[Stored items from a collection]
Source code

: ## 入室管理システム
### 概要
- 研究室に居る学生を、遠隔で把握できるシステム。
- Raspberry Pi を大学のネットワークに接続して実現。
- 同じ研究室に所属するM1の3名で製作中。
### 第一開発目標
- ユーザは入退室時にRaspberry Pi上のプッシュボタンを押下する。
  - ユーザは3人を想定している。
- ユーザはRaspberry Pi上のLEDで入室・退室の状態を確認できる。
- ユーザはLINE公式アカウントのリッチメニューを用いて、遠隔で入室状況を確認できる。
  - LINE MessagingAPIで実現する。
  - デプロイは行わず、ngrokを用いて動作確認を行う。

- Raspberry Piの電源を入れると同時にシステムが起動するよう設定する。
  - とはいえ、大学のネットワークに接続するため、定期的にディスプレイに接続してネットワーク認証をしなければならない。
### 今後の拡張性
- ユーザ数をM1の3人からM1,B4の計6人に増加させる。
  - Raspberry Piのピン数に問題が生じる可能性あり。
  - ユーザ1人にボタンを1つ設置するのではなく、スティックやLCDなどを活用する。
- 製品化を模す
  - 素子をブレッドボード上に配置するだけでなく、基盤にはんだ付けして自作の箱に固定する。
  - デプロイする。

▶ _Task prompt_
In full and exactly as written, repeat the data.

▶ _Expected answer_
Source code

: ## 入室管理システム
### 概要
- 研究室に居る学生を、遠隔で把握できるシステム。
- Raspberry Pi を大学のネットワークに接続して実現。
- 同じ研究室に所属するM1の3名で製作中。
### 第一開発目標
- ユーザは入退室時にRaspberry Pi上のプッシュボタンを押下する。
  - ユーザは3人を想定している。
- ユーザはRaspberry Pi上のLEDで入室・退室の状態を確認できる。
- ユーザはLINE公式アカウントのリッチメニューを用いて、遠隔で入室状況を確認できる。
  - LINE MessagingAPIで実現する。
  - デプロイは行わず、ngrokを用いて動作確認を行う。

- Raspberry Piの電源を入れると同時にシステムが起動するよう設定する。
  - とはいえ、大学のネットワークに接続するため、定期的にディスプレイに接続してネットワーク認証をしなければならない。
### 今後の拡張性
- ユーザ数をM1の3人からM1,B4の計6人に増加させる。
  - Raspberry Piのピン数に問題が生じる可能性あり。
  - ユーザ1人にボタンを1つ設置するのではなく、スティックやLCDなどを活用する。
- 製品化を模す
  - 素子をブレッドボード上に配置するだけでなく、基盤にはんだ付けして自作の箱に固定する。
  - デプロイする。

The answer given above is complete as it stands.